Adjunct Senior Fellow for Middle Eastern Studies, Council on Foreign Relations.

Contributor Biography

Thomas W. Lippman is an award-winning author and journalist who has written about Middle Eastern affairs and American foreign policy for more than three decades, specializing in Saudi Arabian affairs, U.S.-Saudi relations, and relations between the West and Islam. He is a former Middle East bureau chief of the Washington Post, and also served as that newspaper's oil and energy reporter. Throughout the 1990s, he covered foreign policy and national security for the Washington Post, traveling frequently to Saudi Arabia and other countries in the Middle East. In 2003 he was the principal writer on the war in Iraq for Washingtonpost.com. Prior to his work in the Middle East, he covered the Vietnam war as the Washington Post's bureau chief in Saigon.
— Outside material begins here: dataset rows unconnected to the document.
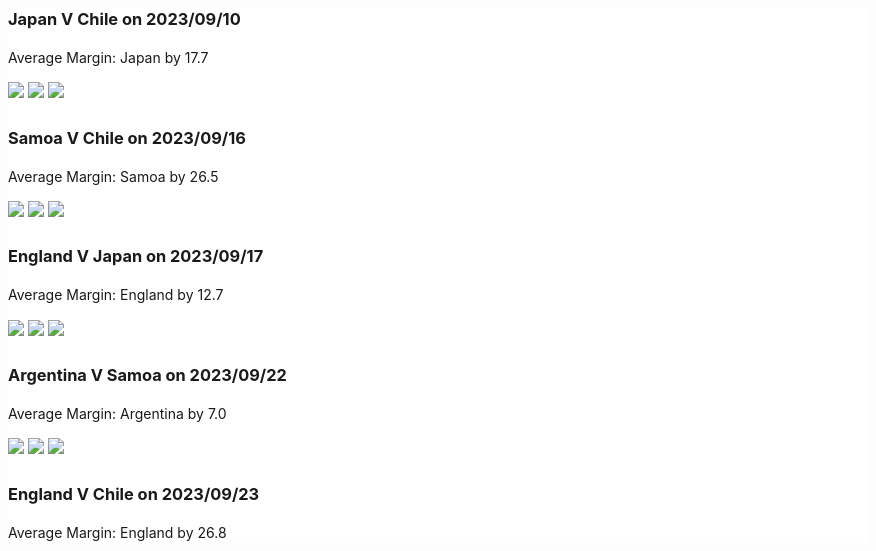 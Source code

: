 ### Japan V Chile on 2023/09/10


Average Margin: Japan by 17.7

<p float="left">
<img src="plots/performances_2023-09-10-Japan_V_Chile.png" width="32%" />
<img src="plots/resultbar_2023-09-10-Japan_V_Chile.png" width="32%" />
<img src="plots/spreads_2023-09-10-Japan_V_Chile.png" width="32%" />
</p>

### Samoa V Chile on 2023/09/16


Average Margin: Samoa by 26.5

<p float="left">
<img src="plots/performances_2023-09-16-Samoa_V_Chile.png" width="32%" />
<img src="plots/resultbar_2023-09-16-Samoa_V_Chile.png" width="32%" />
<img src="plots/spreads_2023-09-16-Samoa_V_Chile.png" width="32%" />
</p>

### England V Japan on 2023/09/17


Average Margin: England by 12.7

<p float="left">
<img src="plots/performances_2023-09-17-England_V_Japan.png" width="32%" />
<img src="plots/resultbar_2023-09-17-England_V_Japan.png" width="32%" />
<img src="plots/spreads_2023-09-17-England_V_Japan.png" width="32%" />
</p>

### Argentina V Samoa on 2023/09/22


Average Margin: Argentina by 7.0

<p float="left">
<img src="plots/performances_2023-09-22-Argentina_V_Samoa.png" width="32%" />
<img src="plots/resultbar_2023-09-22-Argentina_V_Samoa.png" width="32%" />
<img src="plots/spreads_2023-09-22-Argentina_V_Samoa.png" width="32%" />
</p>

### England V Chile on 2023/09/23


Average Margin: England by 26.8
Lippman is the author of numerous magazine articles, book reviews and op-ed columns about Mideast affairs, and of five books: Understanding Islam (1982, 3d revised edition 2002); Egypt After Nasser (1989); Madeleine Albright and the New American Diplomacy (2000); Inside the Mirage: America's Fragile Partnership with Saudi Arabia (2004), and most recently Arabian Knight: Col.Bill Eddy USMC and the Rise of American Power in the Middle East (2008). Arabian Knight won a Benjamin Franklin Award from the Independent Book Publishers Association as best biography of 2008.

Lippman is is also the author of the essay on Saudi Arabia's defense strategy and nuclear weapons policy published in 2004 by the Brookings Institution Press in The Nuclear Tipping Point, a book on global nuclear proliferation. In addition, he is currently a member of a study group on Saudi Arabia convened jointly by Princeton University and the Institute des Sciences Politiques in France.

A frequent television and radio commentator on Mideast developments, Lippman has appeared on NPR, PBS, CNN, MSNBC, the BBC and Fox News, and on radio stations in New York, Boston, Phoenix and San Francisco, as well as on television stations overseas. Several of his lectures on Saudi Arabia have been televised nationally by C-SPAN. In 2005 he was a lecturer on Middle Eastern affairs at the National Defense University and at the Brookings Institution, was a featured guest on two segments of the PBS program "Think Tank" and also appeared on “The Charlie Rose Show.” He has also been also a consultant to the producers of an A&E documentary on Middle East oil, to the U.S. Marine Corps , and to the National Counterterrorism Center.

In 2002, Lippman was a member of a task force on the future of the Balkans at the Council on Foreign Relations, of which he is a member; in 2004-2005, he was a member of the Council's study group on Saudi-U.S. relations. He is currently an adjunct senior fellow at the Council on Foreign Relations in Washington, where he is writing a new book on the future of Saudi Arabia.